By GovFresh · July 8, 2019

Washington's Inauguration, 1789 (Photo: Architect of the Capitol)

“Find the truth. Tell the truth.” is a core value of the U.S. Digital Service, and Ben Damman uses the mantra to share his sentiments on how it applies to California technology projects, particularly related to the nascent Office of Digital Innovation.

While Ben's context is California, the gist applies to governments everywhere.

The traditional operating public sector principle is to shut down the hard conversations. This is common in command and control leaderships that discourage open discussions or questioning of authority. We see this dynamic within the bureaucratic hierarchy, but also with the relationship between government and vendors.

This is important, because when digital projects fail, it's often not the technology, but the underlying culture that sets the precedence for success or failure. Operating inside a culture of fear will inevitably lead to digital project failure.

As Ben notes, especially in this day and age, "Eventually the truth does come out, but there are usually severe consequences for kicking the can so far down the road."

Ben's comments here are especially important for anyone in a government leadership position:

Telling the truth creates the space necessary to actually solve a problem. It allows decision makers to see what is really happening and decide to make necessary changes. It can unleash teams; empowering them to work with confidence and clarity.

When creating a results-oriented culture, truth-telling is fundamental. I have observed that teams pursuing the truth are more focused on results.

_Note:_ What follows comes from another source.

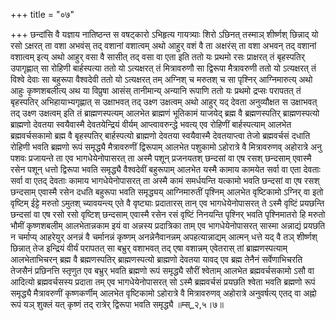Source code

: +++
title = "०७"

+++
छन्दांसि वै यज्ञाय नातिष्ठन्त स वषट्कारो ऽभिहृत्य गायत्र्याः शिरो ऽछिनत् तस्माञ् शीर्ष्णश् छिन्नाद् यो रसो ऽक्षरत् ता वशा अभवंस् तद् वशानां वशात्वम् अथो आहुर् वशं वै ता अक्षरंस् ता वशा अभवन् तद् वशानां वशात्वम् इत्य् अथो आहुर् वसा वै सासीत् तद् वसा वा एता इति ततो यः प्रथमो रसः प्राक्षरत् तं बृहस्पतिर् उपागृह्णात् सा रोहिणी बार्हस्पत्या ततो यो ऽत्यक्षरत् तं मित्रावरुणौ सा द्विरूपा मैत्रावरुणी ततो यो ऽत्यक्षरत् तं विश्वे देवाः सा बहुरूपा वैश्वदेवी ततो यो ऽत्यक्षरत् तम् अग्निश् च मरुतश् च सा पृश्निर् आग्निमारुत्य् अथो आहुः कृष्णशबलीत्य् अथ या विप्रुषा आसंस् तानीमान्य् अन्यानि रूपाणि ततो यः प्रथमो द्रप्सः परापतत् तं बृहस्पतिर् अभिहायाभ्यगृह्णात् स उक्षाभवत् तद् उक्ष्ण उक्षत्वम् अथो आहुर् यद् देवता अनुव्यौक्षत स उक्षाभवत् तद् उक्ष्ण उक्षत्वम् इति तं ब्राह्मणस्पत्यम् आलभेत ब्राह्मणं भूतिकामं याजयेद् ब्रह्म वै ब्रह्मणस्पतिर् ब्राह्मणस्पत्यो ब्राह्मणो देवतया स्वयैवास्मै देवतयेन्द्रियं वीर्यम् आप्त्वावरुन्द्धे भवत्य् एव रोहिणीं बार्हस्पत्याम् आलभेत ब्रह्मवर्चसकामो ब्रह्म वै बृहस्पतिर् बार्हस्पत्यो ब्राह्मणो देवतया स्वयैवास्मै देवतयाप्त्वा तेजो ब्रह्मवर्चसं दधाति रोहिणी भवति ब्रह्मणो रूपं समृद्ध्यै मैत्रावरुणीं द्विरूपाम् आलभेत पशुकामो ऽहोरात्रे वै मित्रावरुणव् अहोरात्रे अनु पशवः प्रजायन्ते ता एव भागधेयेनोपासरत् ता अस्मै पशून् प्रजनयतश् छन्दसां वा एष रसश् छन्दसाम् एवास्मै रसेन पशून् धत्तो द्विरूपा भवति समृद्ध्यै वैश्वदेवीं बहुरूपाम् आलभेत यस्मै कामाय कामयेत सर्वा वा एता देवताः सर्वा वा एतद् देवताः कामाय भागधेयेनोपासरत् ता अस्मै कामं समर्धयन्ति यत्कामो भवति छन्दसां वा एष रसश् छन्दसाम् एवास्मै रसेन दधति बहुरूपा भवति समृद्ध्यय् आग्निमारुतीं पृश्निम् आलभेत वृष्टिकामो ऽग्निर् वा इतो वृष्टिम् ईट्टे मरुतो ऽमुतश् च्यावयन्त्य् एते वै वृष्ट्याः प्रदातारस् तान् एव भागधेयेनोपासरत् ते ऽस्मै वृष्टिं प्रयछन्ति छन्दसां वा एष रसो रसो वृष्टिश् छन्दसाम् एवास्मै रसेन रसं वृष्टिं निनयन्ति पृश्निर् भवति पृश्निमातरो हि मरुतो भौमीं कृष्णशबलीम् आलभेतान्नकाम इयं वा अन्नस्य प्रदात्रिका ताम् एव भागधेयेनोपासरत् सास्मा अन्नाद्यं प्रयछति न चर्माप्य् आहरेयुर् अनन्नं वै चर्मानन्नं कृष्णम् अनन्नेनैवानन्नम् अपहत्यान्नाद्यम् आत्मन् धत्ते यद् वै तञ् शीर्ष्णश् छिन्नात् तेज इन्द्रियं वीर्यं परापतत् सा बभ्रुर् वशाभवत् तद् एषा वशान्नम् एवेतरास् तां ब्राह्मणस्पत्याम् आलभेताभिचरन् ब्रह्म वै ब्रह्मणस्पतिर् ब्राह्मणस्पत्यो ब्राह्मणो देवतया यावद् एव ब्रह्म तेनैनं सर्वेणाभिचरति तेजसैनं प्रछिनत्ति स्तृणुत एव बभ्रुर् भवति ब्रह्मणो रूपं समृद्ध्यै सौरीं श्वेताम् आलभेत ब्रह्मवर्चसकामो ऽसौ वा आदित्यो ब्रह्मवर्चसस्य प्रदाता तम् एव भागधेयेनोपासरत् सो ऽस्मै ब्रह्मवर्चसं प्रयछति श्वेता भवति ब्रह्मणो रूपं समृद्ध्यै मैत्रावरुणीं कृष्णकर्णीम् आलभेत वृष्टिकामो ऽहोरात्रे वै मित्रावरुणव् अहोरात्रे अनुवर्षत्य् एतद् वा अह्नो रूपं यञ् शुक्लं यत् कृष्णं तद् रात्रेर् द्विरूपा भवति समृद्ध्यै ॥म्स्_२,५।७॥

Teams that prioritize project optics over reality usually struggle to produce desired outcomes. State leaders must recalibrate incentives. If consultants and staff are punished for telling the truth, they are not going to tell the truth — putting projects in jeopardy. Instead, truth-tellers must be rewarded. They have to feel safe and be empowered.

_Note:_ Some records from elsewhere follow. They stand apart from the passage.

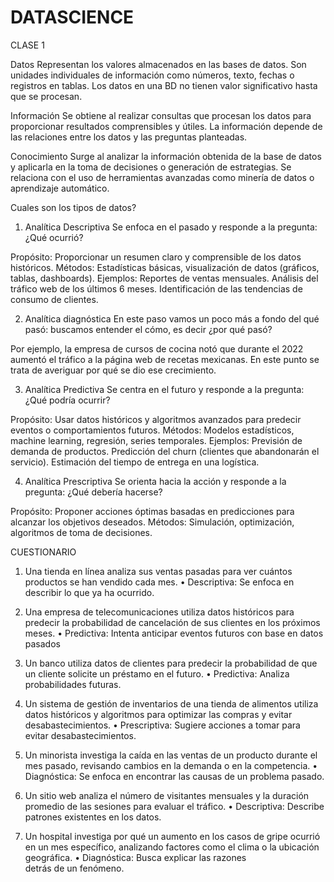 # DATASCIENCE
CLASE 1

Datos
Representan los valores almacenados en las bases de datos.
Son unidades individuales de información como números, texto, fechas o registros en tablas.
Los datos en una BD no tienen valor significativo hasta que se procesan.

Información
Se obtiene al realizar consultas que procesan los datos para proporcionar resultados comprensibles y útiles.
La información depende de las relaciones entre los datos y las preguntas planteadas.

Conocimiento
Surge al analizar la información obtenida de la base de datos y aplicarla en la toma de decisiones o generación de estrategias.
Se relaciona con el uso de herramientas avanzadas como minería de datos o aprendizaje automático.




Cuales son los tipos de datos?
1. Analítica Descriptiva
Se enfoca en el pasado y responde a la pregunta: ¿Qué ocurrió?

Propósito: Proporcionar un resumen claro y comprensible de los datos históricos.
Métodos: Estadísticas básicas, visualización de datos (gráficos, tablas, dashboards).
Ejemplos:
Reportes de ventas mensuales.
Análisis del tráfico web de los últimos 6 meses.
Identificación de las tendencias de consumo de clientes.

2. Analítica diagnóstica 
En este paso vamos un poco más a fondo del qué pasó: buscamos entender el cómo, es decir ¿por qué pasó? 

Por ejemplo, la empresa de cursos de cocina notó que durante el 2022 aumentó el tráfico a la página web de recetas mexicanas. En este punto se trata de averiguar por qué se dio ese crecimiento. 

3. Analítica Predictiva
Se centra en el futuro y responde a la pregunta: ¿Qué podría ocurrir?

Propósito: Usar datos históricos y algoritmos avanzados para predecir eventos o comportamientos futuros.
Métodos: Modelos estadísticos, machine learning, regresión, series temporales.
Ejemplos:
Previsión de demanda de productos.
Predicción del churn (clientes que abandonarán el servicio).
Estimación del tiempo de entrega en una logística.

4. Analítica Prescriptiva
Se orienta hacia la acción y responde a la pregunta: ¿Qué debería hacerse?

Propósito: Proponer acciones óptimas basadas en predicciones para alcanzar los objetivos deseados.
Métodos: Simulación, optimización, algoritmos de toma de decisiones.




CUESTIONARIO 
1.	Una tienda en línea analiza sus ventas pasadas para ver cuántos productos se han vendido cada mes.
	•	Descriptiva: Se enfoca en describir lo que ya ha ocurrido.

2.	Una empresa de telecomunicaciones utiliza datos históricos para predecir la probabilidad de cancelación de sus clientes en los próximos meses.
	•	Predictiva: Intenta anticipar eventos futuros con base en datos pasados

3.	Un banco utiliza datos de clientes para predecir la probabilidad de que un cliente solicite un préstamo en el futuro.
	•	Predictiva: Analiza probabilidades futuras.

4.	Un sistema de gestión de inventarios de una tienda de alimentos utiliza datos históricos y algoritmos para optimizar las compras y evitar desabastecimientos.
	•	Prescriptiva: Sugiere acciones a tomar para evitar desabastecimientos.

5.	Un minorista investiga la caída en las ventas de un producto durante el mes pasado, revisando cambios en la demanda o en la competencia.
	•	Diagnóstica: Se enfoca en encontrar las causas de un problema pasado.

6.	Un sitio web analiza el número de visitantes mensuales y la duración promedio de las sesiones para evaluar el tráfico.
	•	Descriptiva: Describe patrones existentes en los datos.

7.	Un hospital investiga por qué un aumento en los casos de gripe ocurrió en un mes específico, analizando factores como el clima o la ubicación geográfica.
	•	Diagnóstica: Busca explicar las razones detrás de un fenómeno.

In my experience, teams that face facts are more able to trust each other. Low truth environments produce low trust teams. On IT projects, where collaboration and coordinated iteration are paramount, low trust translates to low performance and high conflict communication.

It turns out that telling the truth is not just a moral imperative. Over time, it is more efficient than hiding the truth. Dishonesty creates friction.

I am reminded of times when I’ve seen government employees struggle to tell the whole truth without getting into trouble. They performed verbal somersaults; twisting events to formulate a positive spin on project status, misconduct, or some obvious collective failure.